Stored data
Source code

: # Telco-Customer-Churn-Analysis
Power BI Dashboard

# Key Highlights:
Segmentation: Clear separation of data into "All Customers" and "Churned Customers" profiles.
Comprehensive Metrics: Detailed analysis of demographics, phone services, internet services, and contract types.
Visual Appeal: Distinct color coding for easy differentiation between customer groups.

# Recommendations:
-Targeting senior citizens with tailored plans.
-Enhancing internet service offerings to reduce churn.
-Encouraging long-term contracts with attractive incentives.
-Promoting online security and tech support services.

Exercise aim => Say how many lines in the entries contain the string "services", and say nothing else.

Response to the exercise => 2